Furthermore, the legal expert commented on the SEC’s recently filed lawsuit against Coinbase, one of the largest crypto exchanges in the world, which, in his words, “rides on the same legal theory [that all tokens except for Bitcoin (BTC) are unregistered securities] and could be another high-profile embarrassment.”
Earlier, attorney Jeremy Hogan also shared his opinion on the aftermath of the case, arguing that he did not believe either of the two sides would appeal after the trial and final judgment, especially not the SEC, which, in his view, stands to lose more than gain by appealing the decision, as Finbold reported on July 17.

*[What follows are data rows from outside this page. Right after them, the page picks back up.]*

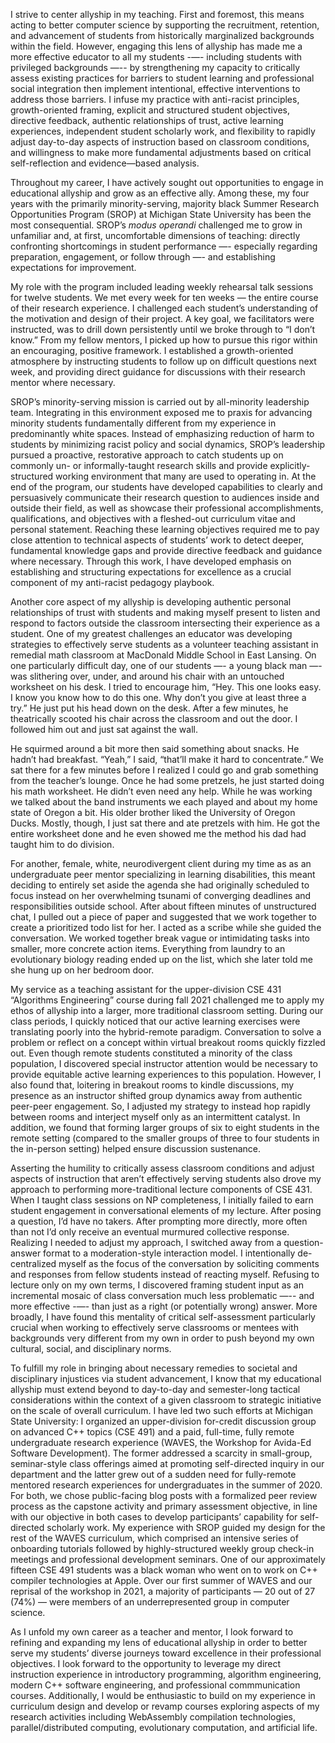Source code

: I strive to center allyship in my teaching.
First and foremost, this means acting to better computer science by supporting the recruitment, retention, and advancement of students from historically marginalized backgrounds within the field.
However, engaging this lens of allyship has made me a more effective educator to all my students -—- including students with privileged backgrounds —-- by strengthening my capacity to critically assess existing practices for barriers to student learning and professional social integration then implement intentional, effective interventions to address those barriers.
I infuse my practice with anti-racist principles, growth-oriented framing, explicit and structured student objectives, directive feedback, authentic relationships of trust, active learning experiences, independent student scholarly work, and flexibility to rapidly adjust day-to-day aspects of instruction based on classroom conditions, and willingness to make more fundamental adjustments based on critical self-reflection and evidence—based analysis.

Throughout my career, I have actively sought out opportunities to engage in educational allyship and grow as an effective ally.
Among these, my four years with the primarily minority-serving, majority black Summer Research Opportunities Program (SROP) at Michigan State University has been the most consequential.
SROP’s *modus operandi* challenged me to grow in unfamiliar and, at first, uncomfortable dimensions of teaching: directly confronting shortcomings in student performance —- especially regarding preparation, engagement, or follow through —- and establishing expectations for improvement.

My role with the program included leading weekly rehearsal talk sessions for twelve students.
We met every week for ten weeks — the entire course of their research experience.
I challenged each student’s understanding of the motivation and design of their project.
A key goal, we facilitators were instructed, was to drill down persistently until we broke through to “I don’t know.”
From my fellow mentors, I picked up how to pursue this rigor within an encouraging, positive framework.
I established a growth-oriented atmosphere by instructing students to follow up on difficult questions next week, and providing direct guidance for discussions with their research mentor where necessary.

SROP’s minority-serving mission is carried out by all-minority leadership team.
Integrating in this environment exposed me to praxis for advancing minority students fundamentally different from my experience in predominantly white spaces.
Instead of emphasizing reduction of harm to students by minimizing racist policy and social dynamics, SROP’s leadership pursued a proactive, restorative approach to catch students up on commonly un- or informally-taught research skills and provide explicitly-structured working environment that many are used to operating in.
At the end of the program, our students have developed capabilities to clearly and persuasively communicate their research question to audiences inside and outside their field, as well as showcase their professional accomplishments, qualifications, and objectives with a fleshed-out curriculum vitae and personal statement.
Reaching these learning objectives required me to pay close attention to technical aspects of students’ work to detect deeper, fundamental knowledge gaps and provide directive feedback and guidance where necessary.
Through this work, I have developed emphasis on establishing and structuring expectations for excellence as a crucial component of my anti-racist pedagogy playbook.

Another core aspect of my allyship is developing authentic personal relationships of trust with students and making myself present to listen and respond to factors outside the classroom intersecting their experience as a student.
One of my greatest challenges an educator was developing strategies to effectively serve students as a volunteer teaching assistant in remedial math classroom at MacDonald Middle School in East Lansing.
On one particularly difficult day, one of our students —- a young black man —- was slithering over, under, and around his chair with an untouched worksheet on his desk.
I tried to encourage him, “Hey.
This one looks easy.
I know you know how to do this one.
Why don’t you give at least three a try.”
He just put his head down on the desk.
After a few minutes, he theatrically scooted his chair across the classroom and out the door.
I followed him out and just sat against the wall.

He squirmed around a bit more then said something about snacks.
He hadn’t had breakfast.
“Yeah,” I said, “that’ll make it hard to concentrate.”
We sat there for a few minutes before I realized I could go and grab something from the teacher’s lounge.
Once he had some pretzels, he just started doing his math worksheet.
He didn’t even need any help.
While he was working we talked about the band instruments we each played and about my home state of Oregon a bit.
His older brother liked the University of Oregon Ducks.
Mostly, though, I just sat there and ate pretzels with him.
He got the entire worksheet done and he even showed me the method his dad had taught him to do division.

For another, female, white, neurodivergent client during my time as as an undergraduate peer mentor specializing in learning disabilities, this meant deciding to entirely set aside the agenda she had originally scheduled to focus instead on her overwhelming tsunami of converging deadlines and responsibilities outside school.
After about fifteen minutes of unstructured chat, I pulled out a piece of paper and suggested that we work together to create a prioritized todo list for her.
I acted as a scribe while she guided the conversation.
We worked together break vague or intimidating tasks into smaller, more concrete action items.
Everything from laundry to an evolutionary biology reading ended up on the list, which she later told me she hung up on her bedroom door.

My service as a teaching assistant for the upper-division CSE 431 “Algorithms Engineering” course during fall 2021 challenged me to apply my ethos of allyship into a larger, more traditional classroom setting.
During our class periods, I quickly noticed that our active learning exercises were translating poorly into the hybrid-remote paradigm.
Conversation to solve a problem or reflect on a concept within virtual breakout rooms quickly fizzled out.
Even though remote students constituted a minority of the class population, I discovered special instructor attention would be necessary to provide equitable active learning experiences to this population.
However, I also found that, loitering in breakout rooms to kindle discussions, my presence as an instructor shifted group dynamics away from authentic peer-peer engagement.
So, I adjusted my strategy to instead hop rapidly between rooms and interject myself only as an intermittent catalyst.
In addition, we found that forming larger groups of six to eight students in the remote setting (compared to the smaller groups of three to four students in the in-person setting) helped ensure discussion sustenance.

Asserting the humility to critically assess classroom conditions and adjust aspects of instruction that aren’t effectively serving students also drove my approach to performing more-traditional lecture components of CSE 431.
When I taught class sessions on NP completeness, I initially failed to earn student engagement in conversational elements of my lecture.
After posing a question, I’d have no takers.
After prompting more directly, more often than not I’d only receive an eventual murmured collective response.
Realizing I needed to adjust my approach, I switched away from a question-answer format to a moderation-style interaction model.
I intentionally de-centralized myself as the focus of the conversation by soliciting comments and responses from fellow students instead of reacting myself.
Refusing to lecture only on my own terms, I discovered framing student input as an incremental mosaic of class conversation much less problematic —-- and more effective -—- than just as a right (or potentially wrong) answer.
More broadly, I have found this mentality of critical self-assessment particularly crucial when working to effectively serve classrooms or mentees with backgrounds very different from my own in order to push beyond my own cultural, social, and disciplinary norms.

To fulfill my role in bringing about necessary remedies to societal and disciplinary injustices via student advancement, I know that my educational allyship must extend beyond to day-to-day and semester-long tactical considerations within the context of a given classroom to strategic initiative on the scale of overall curriculum.
I have led two such efforts at Michigan State University: I organized an upper-division for-credit discussion group on advanced C++ topics (CSE 491) and a paid, full-time, fully remote undergraduate research experience (WAVES, the Workshop for Avida-Ed Software Development).
The former addressed a scarcity in small-group, seminar-style class offerings aimed at promoting self-directed inquiry in our department and the latter grew out of a sudden need for fully-remote mentored research experiences for undergraduates in the summer of 2020.
For both, we chose public-facing blog posts with a formalized peer review process as the capstone activity and primary assessment objective, in line with our objective in both cases to develop participants’ capability for self-directed scholarly work.
My experience with SROP guided my design for the rest of the WAVES curriculum, which comprised an intensive series of onboarding tutorials followed by highly-structured weekly group check-in meetings and professional development seminars.
One of our approximately fifteen CSE 491 students was a black woman who went on to work on C++ compiler technologies at Apple.
Over our first summer of WAVES and our reprisal of the workshop in 2021, a majority of participants — 20 out of 27 (74%) — were members of an underrepresented group in computer science.

As I unfold my own career as a teacher and mentor, I look forward to refining and expanding my lens of educational allyship in order to better serve my students’ diverse journeys toward excellence in their professional objectives.
I look forward to the opportunity to leverage my direct instruction experience in introductory programming, algorithm engineering, modern C++ software engineering, and professional commmunication courses.
Additionally, I would be enthusiastic to build on my experience in curriculum design and develop or revamp courses exploring aspects of my research activities including WebAssembly compilation technologies, parallel/distributed computing, evolutionary computation, and artificial life.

Failure to protect investors
Finally, Deaton believes that the agency, in its desire to regulate crypto, has moved away from its primary goal, which is to protect investors, as a result hurting “millions of retail digital asset holders who needed Torres to protect them from its legal assault on XRP.”
“If the SEC doesn’t reevaluate its whole regulatory approach to crypto after Ripple, it will waste taxpayer dollars and fail the American people,” he concluded.
Meanwhile, the XRP token that was at the center of the whole ordeal is currently changing hands at the price of $0.74, which represents a decline of 0.92% in the last 24 hours but still an advance of 55.71% across the previous seven days and a 53.65% gain on its monthly chart, as per data retrieved on July 18.